• _WHAT TO PRODUCE_:
Restate each entry below word for word, without skipping any.

• _Saved entries_:
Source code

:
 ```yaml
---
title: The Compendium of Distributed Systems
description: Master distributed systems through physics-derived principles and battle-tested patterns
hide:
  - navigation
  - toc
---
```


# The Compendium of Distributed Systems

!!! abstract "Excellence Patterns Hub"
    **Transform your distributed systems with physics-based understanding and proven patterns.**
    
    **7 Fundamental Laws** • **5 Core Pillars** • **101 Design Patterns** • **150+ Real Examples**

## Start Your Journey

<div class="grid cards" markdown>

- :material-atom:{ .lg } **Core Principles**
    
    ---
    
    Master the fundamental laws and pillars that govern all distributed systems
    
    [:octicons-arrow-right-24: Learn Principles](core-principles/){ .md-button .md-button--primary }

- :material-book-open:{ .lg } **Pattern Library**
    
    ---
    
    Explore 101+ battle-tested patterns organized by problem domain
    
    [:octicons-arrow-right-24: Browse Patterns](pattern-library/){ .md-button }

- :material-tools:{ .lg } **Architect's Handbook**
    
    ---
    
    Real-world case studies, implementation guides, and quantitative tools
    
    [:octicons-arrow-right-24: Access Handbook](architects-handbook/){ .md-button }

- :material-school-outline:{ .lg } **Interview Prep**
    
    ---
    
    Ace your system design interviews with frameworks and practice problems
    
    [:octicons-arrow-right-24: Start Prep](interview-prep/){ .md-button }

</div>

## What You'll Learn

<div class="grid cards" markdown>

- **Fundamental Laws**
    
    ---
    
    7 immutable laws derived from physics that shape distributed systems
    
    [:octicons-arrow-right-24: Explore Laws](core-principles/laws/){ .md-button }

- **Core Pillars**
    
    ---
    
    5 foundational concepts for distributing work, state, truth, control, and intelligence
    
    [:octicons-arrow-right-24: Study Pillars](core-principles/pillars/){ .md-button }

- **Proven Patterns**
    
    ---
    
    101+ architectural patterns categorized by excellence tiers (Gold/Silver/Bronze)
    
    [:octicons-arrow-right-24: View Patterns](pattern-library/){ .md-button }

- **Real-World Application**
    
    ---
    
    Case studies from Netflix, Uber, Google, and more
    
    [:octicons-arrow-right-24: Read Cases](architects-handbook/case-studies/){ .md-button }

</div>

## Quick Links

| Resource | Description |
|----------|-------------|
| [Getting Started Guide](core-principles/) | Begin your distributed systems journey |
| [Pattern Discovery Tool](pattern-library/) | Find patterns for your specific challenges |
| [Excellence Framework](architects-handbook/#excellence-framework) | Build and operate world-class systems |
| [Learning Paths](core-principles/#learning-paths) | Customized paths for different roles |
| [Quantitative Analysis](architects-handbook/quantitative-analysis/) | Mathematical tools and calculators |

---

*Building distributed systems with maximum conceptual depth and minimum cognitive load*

• _PROBLEM SOLUTION_:
Source code

:
 ```yaml
---
title: The Compendium of Distributed Systems
description: Master distributed systems through physics-derived principles and battle-tested patterns
hide:
  - navigation
  - toc
---
```


# The Compendium of Distributed Systems

!!! abstract "Excellence Patterns Hub"
    **Transform your distributed systems with physics-based understanding and proven patterns.**
    
    **7 Fundamental Laws** • **5 Core Pillars** • **101 Design Patterns** • **150+ Real Examples**

## Start Your Journey

<div class="grid cards" markdown>

- :material-atom:{ .lg } **Core Principles**
    
    ---
    
    Master the fundamental laws and pillars that govern all distributed systems
    
    [:octicons-arrow-right-24: Learn Principles](core-principles/){ .md-button .md-button--primary }

- :material-book-open:{ .lg } **Pattern Library**
    
    ---
    
    Explore 101+ battle-tested patterns organized by problem domain
    
    [:octicons-arrow-right-24: Browse Patterns](pattern-library/){ .md-button }

- :material-tools:{ .lg } **Architect's Handbook**
    
    ---
    
    Real-world case studies, implementation guides, and quantitative tools
    
    [:octicons-arrow-right-24: Access Handbook](architects-handbook/){ .md-button }

- :material-school-outline:{ .lg } **Interview Prep**
    
    ---
    
    Ace your system design interviews with frameworks and practice problems
    
    [:octicons-arrow-right-24: Start Prep](interview-prep/){ .md-button }

</div>

## What You'll Learn

<div class="grid cards" markdown>

- **Fundamental Laws**
    
    ---
    
    7 immutable laws derived from physics that shape distributed systems
    
    [:octicons-arrow-right-24: Explore Laws](core-principles/laws/){ .md-button }

- **Core Pillars**
    
    ---
    
    5 foundational concepts for distributing work, state, truth, control, and intelligence
    
    [:octicons-arrow-right-24: Study Pillars](core-principles/pillars/){ .md-button }

- **Proven Patterns**
    
    ---
    
    101+ architectural patterns categorized by excellence tiers (Gold/Silver/Bronze)
    
    [:octicons-arrow-right-24: View Patterns](pattern-library/){ .md-button }

- **Real-World Application**
    
    ---
    
    Case studies from Netflix, Uber, Google, and more
    
    [:octicons-arrow-right-24: Read Cases](architects-handbook/case-studies/){ .md-button }

</div>

## Quick Links

| Resource | Description |
|----------|-------------|
| [Getting Started Guide](core-principles/) | Begin your distributed systems journey |
| [Pattern Discovery Tool](pattern-library/) | Find patterns for your specific challenges |
| [Excellence Framework](architects-handbook/#excellence-framework) | Build and operate world-class systems |
| [Learning Paths](core-principles/#learning-paths) | Customized paths for different roles |
| [Quantitative Analysis](architects-handbook/quantitative-analysis/) | Mathematical tools and calculators |

---

*Building distributed systems with maximum conceptual depth and minimum cognitive load*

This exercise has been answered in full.